O caso, que reacendeu a discussão sobre a atuação das Forças Armadas na segurança do Rio, pode ser discutido nesta semana pelo plenário do Superior Tribunal Militar (STM). “Eles são pessoas normais. É uma galera normal, como qualquer pelotão que você vê aí em qualquer quartel”, acrescenta o subprocurador.

Com fama de rígido, durão e “autêntico no limite” dentro da Procuradoria-Geral da República (PGR), Carlos Frederico conversou com a reportagem depois de dar uma aula de Direito Penal na Universidade de Brasília (UnB), na terça-feira, 30. É assumidamente conservador, mas diz que não sofre perseguição dos colegas. “Não era uma pessoa assim de direita e hoje em dia sou. Enchi o saco dessa p… de esquerdismo. Era tudo mentira para ganhar dinheiro e corrupção”, conta.

Ao lado de Bolsonaro, em quem votou no primeiro e segundo turno da última eleição, escreveu em 1997 um artigo intitulado Homossexuais nas Forças Armadas: Tabu ou Indisciplina?. À época, o professor observou que qualquer ato libidinoso dentro de instalações militares é ilícito, mas ressaltou que a criminalização da prática homossexual em si “não se justifica”. “Se o fato é inconveniente de acordo com a ótica administrativa, só pode ser tratado na órbita administrativa e não na penal. Aqui apenas como qualquer outro ato libidinoso”, ponderou.

Bolsonaro, por sua vez, afirmou que o “homossexualismo (sic) é uma aberração diante de Deus” e na carreira militar “um homossexual teria sua liderança comprometida onde se exigisse energia para o cumprimento da missão”. Procurado, o Planalto não se manifestou até a publicação deste texto.

Subprocurador é considerado rigoroso por alunos na UnB

Conhecido como Fredão na UnB, o professor/subprocurador (e produtor rural nas horas vagas) também é considerado extremamente rigoroso pelos seus alunos – anos atrás, reprovou quase a turma inteira. O temor já levou estudantes a discutirem em um grupo no Facebook como garantir a aprovação na disciplina.

“Torce pra ele não implicar com você. Se acontecer, já era” e “As aulas são muito boas e você aprende bastante. Não achei difícil passar, não, mas o SS é quase impossível” foram algumas das dicas. No sistema de avaliação da UnB, o SS equivale às notas entre 9 e 10. “A gente faz um monte de trabalho, que é para a pessoa passar”, relata “Fredão”, ao reconhecer que é “impossível” obter a avaliação máxima na sua disciplina.

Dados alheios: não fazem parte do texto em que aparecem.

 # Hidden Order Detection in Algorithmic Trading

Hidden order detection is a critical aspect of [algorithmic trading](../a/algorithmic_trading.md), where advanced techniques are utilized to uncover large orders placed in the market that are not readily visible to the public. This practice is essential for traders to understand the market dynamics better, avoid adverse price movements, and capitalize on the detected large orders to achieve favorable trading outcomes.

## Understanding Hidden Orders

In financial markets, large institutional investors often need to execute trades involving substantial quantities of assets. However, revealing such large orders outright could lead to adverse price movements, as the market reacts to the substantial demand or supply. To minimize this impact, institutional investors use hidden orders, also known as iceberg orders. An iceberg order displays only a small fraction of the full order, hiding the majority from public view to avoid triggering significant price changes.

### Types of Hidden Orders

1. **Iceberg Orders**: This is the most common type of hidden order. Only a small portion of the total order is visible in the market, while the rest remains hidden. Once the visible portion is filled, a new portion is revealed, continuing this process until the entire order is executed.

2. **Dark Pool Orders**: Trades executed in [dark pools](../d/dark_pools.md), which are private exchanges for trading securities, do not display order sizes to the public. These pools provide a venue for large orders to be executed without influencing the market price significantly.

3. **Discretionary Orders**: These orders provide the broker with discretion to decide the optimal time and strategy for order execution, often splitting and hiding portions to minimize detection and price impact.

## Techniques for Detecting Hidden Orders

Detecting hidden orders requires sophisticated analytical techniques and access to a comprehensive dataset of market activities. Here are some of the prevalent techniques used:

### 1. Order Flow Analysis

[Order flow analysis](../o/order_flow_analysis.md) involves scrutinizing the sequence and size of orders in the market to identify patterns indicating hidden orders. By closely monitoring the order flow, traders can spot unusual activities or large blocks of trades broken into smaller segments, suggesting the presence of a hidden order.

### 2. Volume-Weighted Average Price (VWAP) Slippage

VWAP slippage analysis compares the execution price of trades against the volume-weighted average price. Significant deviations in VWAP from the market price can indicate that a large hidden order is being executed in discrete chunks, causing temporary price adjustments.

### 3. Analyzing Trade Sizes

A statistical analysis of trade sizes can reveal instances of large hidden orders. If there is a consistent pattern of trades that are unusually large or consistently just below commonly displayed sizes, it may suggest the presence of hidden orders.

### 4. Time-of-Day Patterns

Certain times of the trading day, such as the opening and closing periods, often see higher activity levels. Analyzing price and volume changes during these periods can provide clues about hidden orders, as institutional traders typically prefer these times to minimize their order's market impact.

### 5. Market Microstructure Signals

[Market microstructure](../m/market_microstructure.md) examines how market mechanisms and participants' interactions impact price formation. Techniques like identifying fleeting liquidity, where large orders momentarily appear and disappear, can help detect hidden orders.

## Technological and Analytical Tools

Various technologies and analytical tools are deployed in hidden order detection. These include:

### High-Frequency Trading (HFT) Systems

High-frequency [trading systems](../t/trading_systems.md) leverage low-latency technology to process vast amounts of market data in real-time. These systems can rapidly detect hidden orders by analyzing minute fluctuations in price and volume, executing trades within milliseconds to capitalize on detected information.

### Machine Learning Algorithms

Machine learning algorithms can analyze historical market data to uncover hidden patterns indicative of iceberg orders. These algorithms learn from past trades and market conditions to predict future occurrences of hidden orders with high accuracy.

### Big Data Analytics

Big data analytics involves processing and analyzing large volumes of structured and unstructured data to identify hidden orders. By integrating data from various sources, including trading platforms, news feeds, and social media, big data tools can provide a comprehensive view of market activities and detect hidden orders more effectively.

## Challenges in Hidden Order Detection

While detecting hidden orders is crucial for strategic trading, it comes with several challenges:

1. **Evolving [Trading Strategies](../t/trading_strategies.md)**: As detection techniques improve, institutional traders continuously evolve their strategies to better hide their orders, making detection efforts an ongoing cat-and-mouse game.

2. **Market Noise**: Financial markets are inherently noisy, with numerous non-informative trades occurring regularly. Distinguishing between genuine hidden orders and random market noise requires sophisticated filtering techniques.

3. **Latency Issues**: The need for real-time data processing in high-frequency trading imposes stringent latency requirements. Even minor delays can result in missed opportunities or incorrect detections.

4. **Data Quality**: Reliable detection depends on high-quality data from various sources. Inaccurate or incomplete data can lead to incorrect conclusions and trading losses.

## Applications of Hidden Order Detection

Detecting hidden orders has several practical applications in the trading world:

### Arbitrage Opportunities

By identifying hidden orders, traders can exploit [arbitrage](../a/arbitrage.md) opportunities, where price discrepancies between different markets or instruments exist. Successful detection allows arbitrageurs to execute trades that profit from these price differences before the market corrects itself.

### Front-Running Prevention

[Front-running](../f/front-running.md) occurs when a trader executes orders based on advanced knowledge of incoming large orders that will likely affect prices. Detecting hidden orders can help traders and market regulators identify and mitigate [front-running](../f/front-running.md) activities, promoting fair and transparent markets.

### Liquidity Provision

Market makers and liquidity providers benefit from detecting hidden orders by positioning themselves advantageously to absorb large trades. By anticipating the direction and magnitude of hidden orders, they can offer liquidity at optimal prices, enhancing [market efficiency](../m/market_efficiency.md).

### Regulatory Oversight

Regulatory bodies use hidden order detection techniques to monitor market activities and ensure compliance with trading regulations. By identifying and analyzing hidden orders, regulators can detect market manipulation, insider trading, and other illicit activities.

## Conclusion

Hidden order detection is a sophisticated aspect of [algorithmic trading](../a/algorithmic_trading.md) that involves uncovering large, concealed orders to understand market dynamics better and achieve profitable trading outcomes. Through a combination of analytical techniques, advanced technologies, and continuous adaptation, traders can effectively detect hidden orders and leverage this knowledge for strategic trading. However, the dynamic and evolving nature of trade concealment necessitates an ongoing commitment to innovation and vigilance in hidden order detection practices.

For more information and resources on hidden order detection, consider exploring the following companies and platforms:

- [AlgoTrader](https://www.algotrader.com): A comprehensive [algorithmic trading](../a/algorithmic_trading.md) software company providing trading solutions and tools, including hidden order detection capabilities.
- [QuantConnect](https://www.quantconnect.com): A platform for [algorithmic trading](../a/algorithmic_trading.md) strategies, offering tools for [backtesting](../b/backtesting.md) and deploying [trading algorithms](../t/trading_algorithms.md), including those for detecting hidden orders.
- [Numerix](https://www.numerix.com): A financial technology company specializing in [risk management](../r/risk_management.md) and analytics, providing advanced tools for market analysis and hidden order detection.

Risco. Na enxuta manifestação do Ministério Público Militar (MPM), Carlos Frederico concluiu que não havia “risco à disciplina militar” e apontou que as regras de conduta dos envolvidos na morte de Evaldo não foram violadas deliberadamente contra a população civil – e sim durante uma operação, sem ser algo premeditado.

O parecer do MPM pela liberdade dos militares não foi discutido na aula da terça-feira, mas sim em conversas reservadas de estudantes e docentes na faculdade. Um professor ouvido pelo Estado, que preferiu não se identificar, chamou o parecer de “vergonhoso”.

Apesar de ser véspera de feriado, a sala de aula na UnB estava relativamente cheia. Em pauta, a condenação do humorista Danilo Gentili em regime semiaberto, pelo crime de injúria contra a deputada Maria do Rosário (PT). A ação foi aberta pela parlamentar em virtude de um vídeo publicado por Gentili no qual ele rasga e coloca dentro das calças uma notificação extrajudicial enviada pela deputada. Na notificação, Maria do Rosário pedia a retirada de postagens contra ela no Twitter que a chamavam de “falsa”, “cínica” e “nojenta”. O exercício: botar a classe na condição de advogado de Gentili para recorrer da sentença.

A convicção firme de Fredão dá uma pausa quando o assunto é o corte orçamentário na UnB, anunciado pelo governo. “Não tenho opinião formada, todos os presidentes cortaram”, diz. As informações são do jornal O Estado de S. Paulo.